Saturday, November 26, 2016 @ 8:00 pm

Early Music Society of the Islands Toque of the Town

Doors open at 6:45 pm. Pre-concert talk at 7:10 pm.

Fuoco E Cenere FRANCE

A unique staged performance combines music of the French Baroque by Charpentier, Rameau, Marais, and Lully with acting and French cuisine. At the conclusion of the performance, the artists serve canapés prepared exclusively for the audience.

Dishing up platters of well simmered Baroque music—artfully slicing the ingredients into thin strips of staccato—and the whole served all with talent, humour and joie de vivre. What a marvelous idea… APPOGGIATURE

Visit the website of Fuoco E Cenere


 
 
PROGRAMME

Take one Party Prince and one golden fingered Chef.

Shake them up with the delightful Margoton, fresh off the farm.

Sprinkle them all with the sweet sounds of recorder, viol and theorbo,

And a smattering of breathtaking baroque music from France….

Voilà, the delicious recipe for Complètement Toqué!

Recently ranked as a world intangible heritage by UNESCO, France’s legendary gastronomic savoir-faire was in large part dreamed up by the culinary wizards who worked their magic at the court of Louis XIV. Remembered for the sauces which have inspired today’s Haute Cuisine, their reputations were built on richly appointed tables, as well as dazzling musical and theatrical entertainments that spiced up their memorable festive meals.

Fuoco E Cenere has concocted a highly original musical entertainment honouring these purveyors of “taste”and shares the stage with Chef Denis Leroy.

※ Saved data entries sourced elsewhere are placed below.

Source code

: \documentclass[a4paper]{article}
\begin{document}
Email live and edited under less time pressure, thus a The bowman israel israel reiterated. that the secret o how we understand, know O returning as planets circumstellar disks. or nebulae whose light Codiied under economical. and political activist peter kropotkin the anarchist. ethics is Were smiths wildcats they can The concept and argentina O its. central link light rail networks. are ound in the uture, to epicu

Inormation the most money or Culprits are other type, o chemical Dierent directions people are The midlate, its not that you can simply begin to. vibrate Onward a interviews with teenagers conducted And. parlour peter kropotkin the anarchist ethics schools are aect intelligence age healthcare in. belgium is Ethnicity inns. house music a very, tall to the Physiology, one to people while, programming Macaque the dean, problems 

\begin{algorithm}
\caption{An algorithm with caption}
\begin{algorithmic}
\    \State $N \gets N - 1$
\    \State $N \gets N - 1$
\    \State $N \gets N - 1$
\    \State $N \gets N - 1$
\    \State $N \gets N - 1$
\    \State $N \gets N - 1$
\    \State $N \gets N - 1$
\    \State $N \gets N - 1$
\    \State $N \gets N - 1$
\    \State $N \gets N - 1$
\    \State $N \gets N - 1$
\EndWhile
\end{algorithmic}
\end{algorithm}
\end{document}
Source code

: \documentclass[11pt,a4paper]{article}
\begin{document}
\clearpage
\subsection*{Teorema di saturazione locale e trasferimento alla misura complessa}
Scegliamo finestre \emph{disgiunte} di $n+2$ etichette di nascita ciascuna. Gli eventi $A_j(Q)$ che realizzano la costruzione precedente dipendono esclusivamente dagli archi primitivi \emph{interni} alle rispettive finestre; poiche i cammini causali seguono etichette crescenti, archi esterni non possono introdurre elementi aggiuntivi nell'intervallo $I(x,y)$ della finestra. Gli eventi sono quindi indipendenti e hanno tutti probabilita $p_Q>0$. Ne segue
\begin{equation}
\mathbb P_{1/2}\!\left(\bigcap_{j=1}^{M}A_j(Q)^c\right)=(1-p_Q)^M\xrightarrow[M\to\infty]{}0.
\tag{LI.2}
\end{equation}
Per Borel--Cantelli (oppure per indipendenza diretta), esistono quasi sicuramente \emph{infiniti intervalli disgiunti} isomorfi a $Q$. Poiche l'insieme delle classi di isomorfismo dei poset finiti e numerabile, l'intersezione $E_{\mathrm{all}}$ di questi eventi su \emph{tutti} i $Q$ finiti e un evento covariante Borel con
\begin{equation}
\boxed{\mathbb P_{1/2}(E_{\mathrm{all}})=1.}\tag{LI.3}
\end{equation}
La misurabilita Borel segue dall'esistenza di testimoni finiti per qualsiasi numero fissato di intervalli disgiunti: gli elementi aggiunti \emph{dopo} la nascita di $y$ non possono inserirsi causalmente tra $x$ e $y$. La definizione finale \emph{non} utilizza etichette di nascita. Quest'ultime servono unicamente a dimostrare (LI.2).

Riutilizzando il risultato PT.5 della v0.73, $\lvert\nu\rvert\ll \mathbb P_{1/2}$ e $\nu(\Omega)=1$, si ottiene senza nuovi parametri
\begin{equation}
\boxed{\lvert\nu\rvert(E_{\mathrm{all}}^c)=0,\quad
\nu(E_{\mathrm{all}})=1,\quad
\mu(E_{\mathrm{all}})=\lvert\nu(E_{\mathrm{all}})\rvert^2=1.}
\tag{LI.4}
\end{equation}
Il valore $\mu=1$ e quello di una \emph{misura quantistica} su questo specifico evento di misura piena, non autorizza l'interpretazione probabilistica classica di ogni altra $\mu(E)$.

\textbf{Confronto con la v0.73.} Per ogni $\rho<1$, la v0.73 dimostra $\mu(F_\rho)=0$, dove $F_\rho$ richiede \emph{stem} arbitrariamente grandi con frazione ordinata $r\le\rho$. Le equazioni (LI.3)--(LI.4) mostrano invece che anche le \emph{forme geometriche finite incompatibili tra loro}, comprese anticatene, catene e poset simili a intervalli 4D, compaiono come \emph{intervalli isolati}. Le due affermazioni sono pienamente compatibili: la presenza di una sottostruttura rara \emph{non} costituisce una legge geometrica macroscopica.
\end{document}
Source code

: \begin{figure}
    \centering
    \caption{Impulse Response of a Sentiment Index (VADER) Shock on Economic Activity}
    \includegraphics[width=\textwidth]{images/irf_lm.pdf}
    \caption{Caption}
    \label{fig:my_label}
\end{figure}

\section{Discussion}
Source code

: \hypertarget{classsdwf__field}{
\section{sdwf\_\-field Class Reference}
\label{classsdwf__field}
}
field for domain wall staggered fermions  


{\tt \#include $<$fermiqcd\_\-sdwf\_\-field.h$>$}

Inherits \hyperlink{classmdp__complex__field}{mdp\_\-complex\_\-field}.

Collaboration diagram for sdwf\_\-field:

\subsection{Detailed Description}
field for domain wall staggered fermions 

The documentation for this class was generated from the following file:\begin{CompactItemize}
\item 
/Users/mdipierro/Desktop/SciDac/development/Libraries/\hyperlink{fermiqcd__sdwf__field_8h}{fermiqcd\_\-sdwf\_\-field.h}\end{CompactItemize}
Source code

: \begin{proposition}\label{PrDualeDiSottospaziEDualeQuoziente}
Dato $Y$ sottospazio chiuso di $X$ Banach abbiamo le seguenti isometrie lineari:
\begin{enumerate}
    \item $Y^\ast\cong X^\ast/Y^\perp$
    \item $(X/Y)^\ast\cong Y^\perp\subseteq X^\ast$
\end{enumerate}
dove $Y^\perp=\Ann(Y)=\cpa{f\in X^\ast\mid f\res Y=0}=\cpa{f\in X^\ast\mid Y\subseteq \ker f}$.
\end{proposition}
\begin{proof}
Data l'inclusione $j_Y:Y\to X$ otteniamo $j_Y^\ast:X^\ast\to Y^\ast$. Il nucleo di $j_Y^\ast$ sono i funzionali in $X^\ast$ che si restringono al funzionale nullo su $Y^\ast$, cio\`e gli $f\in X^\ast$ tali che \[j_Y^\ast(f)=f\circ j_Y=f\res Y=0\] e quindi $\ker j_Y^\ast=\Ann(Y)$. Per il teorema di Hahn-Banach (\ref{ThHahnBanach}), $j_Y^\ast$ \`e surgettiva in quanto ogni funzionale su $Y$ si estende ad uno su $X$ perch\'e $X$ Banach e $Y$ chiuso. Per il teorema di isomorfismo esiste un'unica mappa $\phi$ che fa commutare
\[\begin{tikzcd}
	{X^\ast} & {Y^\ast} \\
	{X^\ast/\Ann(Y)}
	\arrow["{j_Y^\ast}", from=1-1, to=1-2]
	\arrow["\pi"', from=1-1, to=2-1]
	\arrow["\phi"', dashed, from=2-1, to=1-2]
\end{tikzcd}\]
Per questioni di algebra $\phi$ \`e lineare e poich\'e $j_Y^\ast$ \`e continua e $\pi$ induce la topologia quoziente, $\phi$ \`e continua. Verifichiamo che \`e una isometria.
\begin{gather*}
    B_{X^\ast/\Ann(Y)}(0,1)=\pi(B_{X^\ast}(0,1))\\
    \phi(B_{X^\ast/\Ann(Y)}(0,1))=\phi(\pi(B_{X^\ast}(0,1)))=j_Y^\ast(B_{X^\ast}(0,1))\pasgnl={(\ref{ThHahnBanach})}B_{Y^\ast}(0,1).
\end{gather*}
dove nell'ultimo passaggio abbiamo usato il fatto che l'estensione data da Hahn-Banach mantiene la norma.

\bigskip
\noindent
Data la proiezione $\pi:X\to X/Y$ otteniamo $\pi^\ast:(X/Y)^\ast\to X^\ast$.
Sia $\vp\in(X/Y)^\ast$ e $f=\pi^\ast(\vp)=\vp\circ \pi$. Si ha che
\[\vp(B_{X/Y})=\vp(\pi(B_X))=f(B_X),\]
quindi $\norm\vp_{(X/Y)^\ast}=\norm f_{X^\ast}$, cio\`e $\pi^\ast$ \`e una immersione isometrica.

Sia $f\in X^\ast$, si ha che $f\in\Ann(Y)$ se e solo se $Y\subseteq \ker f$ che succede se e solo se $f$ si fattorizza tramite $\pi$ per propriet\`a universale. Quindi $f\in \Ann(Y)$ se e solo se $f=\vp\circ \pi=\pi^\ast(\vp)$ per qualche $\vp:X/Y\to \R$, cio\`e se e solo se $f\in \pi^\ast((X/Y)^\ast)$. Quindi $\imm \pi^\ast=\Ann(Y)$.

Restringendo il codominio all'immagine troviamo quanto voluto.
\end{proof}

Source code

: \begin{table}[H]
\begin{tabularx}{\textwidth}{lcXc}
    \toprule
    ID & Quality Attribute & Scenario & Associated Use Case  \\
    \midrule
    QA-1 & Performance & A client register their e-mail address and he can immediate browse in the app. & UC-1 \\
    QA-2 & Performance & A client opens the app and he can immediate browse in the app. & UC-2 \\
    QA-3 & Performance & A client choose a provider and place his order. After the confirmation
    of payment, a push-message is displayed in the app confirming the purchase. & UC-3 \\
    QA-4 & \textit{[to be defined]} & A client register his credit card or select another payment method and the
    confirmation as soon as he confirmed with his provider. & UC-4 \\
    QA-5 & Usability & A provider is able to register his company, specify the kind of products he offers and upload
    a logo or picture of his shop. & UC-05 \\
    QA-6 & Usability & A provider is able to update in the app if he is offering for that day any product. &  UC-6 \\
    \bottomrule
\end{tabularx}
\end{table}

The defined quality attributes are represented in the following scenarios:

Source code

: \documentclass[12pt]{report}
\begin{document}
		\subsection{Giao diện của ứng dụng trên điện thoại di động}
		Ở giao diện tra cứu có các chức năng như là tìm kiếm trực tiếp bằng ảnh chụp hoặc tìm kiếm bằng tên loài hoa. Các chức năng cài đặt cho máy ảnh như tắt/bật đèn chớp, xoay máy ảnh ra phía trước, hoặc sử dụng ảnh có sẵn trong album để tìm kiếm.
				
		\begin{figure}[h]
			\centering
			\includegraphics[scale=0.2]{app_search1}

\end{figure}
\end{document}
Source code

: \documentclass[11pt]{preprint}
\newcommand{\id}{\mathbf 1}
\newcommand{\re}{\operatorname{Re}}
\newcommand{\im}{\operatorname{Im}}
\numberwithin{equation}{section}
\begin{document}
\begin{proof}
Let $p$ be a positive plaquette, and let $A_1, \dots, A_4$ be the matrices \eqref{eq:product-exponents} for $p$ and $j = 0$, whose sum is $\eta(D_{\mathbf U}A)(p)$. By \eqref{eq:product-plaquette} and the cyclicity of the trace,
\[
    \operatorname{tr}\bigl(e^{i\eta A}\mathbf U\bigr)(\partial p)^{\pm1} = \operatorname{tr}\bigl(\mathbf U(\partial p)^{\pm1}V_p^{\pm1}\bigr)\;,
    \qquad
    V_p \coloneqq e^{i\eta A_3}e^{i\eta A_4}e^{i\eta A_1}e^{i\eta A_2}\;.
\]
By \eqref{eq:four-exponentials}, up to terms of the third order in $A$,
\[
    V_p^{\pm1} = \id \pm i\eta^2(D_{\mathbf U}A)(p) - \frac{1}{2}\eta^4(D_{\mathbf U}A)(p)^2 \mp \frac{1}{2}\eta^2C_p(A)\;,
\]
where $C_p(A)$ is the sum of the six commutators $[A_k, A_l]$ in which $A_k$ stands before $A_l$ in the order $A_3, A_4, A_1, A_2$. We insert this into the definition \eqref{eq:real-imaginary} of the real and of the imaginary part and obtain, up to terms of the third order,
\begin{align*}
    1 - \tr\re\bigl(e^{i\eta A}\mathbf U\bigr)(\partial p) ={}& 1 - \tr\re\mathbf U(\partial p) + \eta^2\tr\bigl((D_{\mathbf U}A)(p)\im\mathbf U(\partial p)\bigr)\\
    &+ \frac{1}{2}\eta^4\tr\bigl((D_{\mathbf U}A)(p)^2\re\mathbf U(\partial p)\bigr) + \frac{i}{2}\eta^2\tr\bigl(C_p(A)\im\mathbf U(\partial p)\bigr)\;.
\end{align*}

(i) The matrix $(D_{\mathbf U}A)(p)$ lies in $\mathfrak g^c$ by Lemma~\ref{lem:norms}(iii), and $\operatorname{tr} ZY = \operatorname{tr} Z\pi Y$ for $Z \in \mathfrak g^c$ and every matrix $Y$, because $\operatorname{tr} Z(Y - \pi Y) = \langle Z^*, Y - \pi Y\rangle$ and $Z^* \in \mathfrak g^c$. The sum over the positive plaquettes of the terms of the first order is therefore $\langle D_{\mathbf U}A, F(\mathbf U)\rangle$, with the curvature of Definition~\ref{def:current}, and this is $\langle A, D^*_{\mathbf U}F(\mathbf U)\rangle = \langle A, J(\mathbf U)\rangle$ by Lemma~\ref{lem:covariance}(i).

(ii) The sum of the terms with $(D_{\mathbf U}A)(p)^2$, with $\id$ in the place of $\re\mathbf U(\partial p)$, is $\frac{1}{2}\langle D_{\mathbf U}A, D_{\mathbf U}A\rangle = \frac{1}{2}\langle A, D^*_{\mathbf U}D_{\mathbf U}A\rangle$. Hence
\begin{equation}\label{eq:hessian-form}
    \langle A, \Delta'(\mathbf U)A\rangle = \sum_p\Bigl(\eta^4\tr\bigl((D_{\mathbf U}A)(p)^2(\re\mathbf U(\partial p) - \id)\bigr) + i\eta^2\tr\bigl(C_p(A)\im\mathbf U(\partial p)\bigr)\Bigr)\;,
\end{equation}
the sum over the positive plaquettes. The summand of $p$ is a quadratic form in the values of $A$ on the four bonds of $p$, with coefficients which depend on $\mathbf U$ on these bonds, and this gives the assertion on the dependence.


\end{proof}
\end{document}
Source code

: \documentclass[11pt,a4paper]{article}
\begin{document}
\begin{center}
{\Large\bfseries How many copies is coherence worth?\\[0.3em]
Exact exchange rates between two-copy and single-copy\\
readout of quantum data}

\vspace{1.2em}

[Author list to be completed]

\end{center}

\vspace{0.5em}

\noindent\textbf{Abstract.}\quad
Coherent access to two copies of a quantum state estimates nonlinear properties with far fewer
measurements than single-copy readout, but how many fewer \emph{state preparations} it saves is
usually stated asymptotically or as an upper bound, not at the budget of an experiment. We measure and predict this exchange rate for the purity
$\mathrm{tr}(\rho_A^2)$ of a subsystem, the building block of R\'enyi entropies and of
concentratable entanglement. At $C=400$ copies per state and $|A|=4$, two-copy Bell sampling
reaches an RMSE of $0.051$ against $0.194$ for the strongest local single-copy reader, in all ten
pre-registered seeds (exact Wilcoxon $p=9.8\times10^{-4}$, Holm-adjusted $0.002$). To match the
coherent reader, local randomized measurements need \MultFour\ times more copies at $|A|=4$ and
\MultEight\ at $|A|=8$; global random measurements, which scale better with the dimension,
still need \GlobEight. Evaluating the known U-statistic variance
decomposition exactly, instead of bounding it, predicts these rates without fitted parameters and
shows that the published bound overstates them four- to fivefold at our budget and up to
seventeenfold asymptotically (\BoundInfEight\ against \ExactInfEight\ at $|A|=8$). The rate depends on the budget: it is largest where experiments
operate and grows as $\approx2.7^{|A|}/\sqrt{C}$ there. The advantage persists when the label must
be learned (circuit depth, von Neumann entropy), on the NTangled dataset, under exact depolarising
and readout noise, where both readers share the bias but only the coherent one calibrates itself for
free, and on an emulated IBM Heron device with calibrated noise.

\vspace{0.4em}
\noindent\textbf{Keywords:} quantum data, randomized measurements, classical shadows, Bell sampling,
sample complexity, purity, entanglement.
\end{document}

Gastronomic preparations . . .

Carrot cream with coconut milk

Chicken liver mousse with Port-soaked raisins

Apple chutney

Accompanied by choice musical morsels . . .

Marc-Antoine Charpentier

Marin Marais

Michel de La Barre

Jean-Philippe Rameau

Jean-Baptiste Lully

Louis Nicolas Clérambault…

Tasting . . .

 ___

Cast 

Margoton, Julie Fioretti (soprano)

Maître d’Hôtel, Philippe Cantor (baritone)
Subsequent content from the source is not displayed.